Exercise aim:
Work out how many lines in the data below include "contrib", then reply with that number only.

[Entries taken from a collection]

● ● ● ● ● ● ●

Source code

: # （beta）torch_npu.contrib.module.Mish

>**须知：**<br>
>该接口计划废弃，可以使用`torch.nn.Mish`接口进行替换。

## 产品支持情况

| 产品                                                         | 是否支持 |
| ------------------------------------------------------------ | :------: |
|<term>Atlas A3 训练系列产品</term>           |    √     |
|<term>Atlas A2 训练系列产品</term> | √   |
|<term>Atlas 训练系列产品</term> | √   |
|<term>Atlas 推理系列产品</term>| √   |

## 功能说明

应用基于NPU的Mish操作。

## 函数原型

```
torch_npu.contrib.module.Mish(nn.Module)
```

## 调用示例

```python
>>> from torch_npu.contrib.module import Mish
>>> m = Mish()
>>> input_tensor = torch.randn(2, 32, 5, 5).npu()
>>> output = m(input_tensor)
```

● ● ● ● ● ● ●

Task result:
3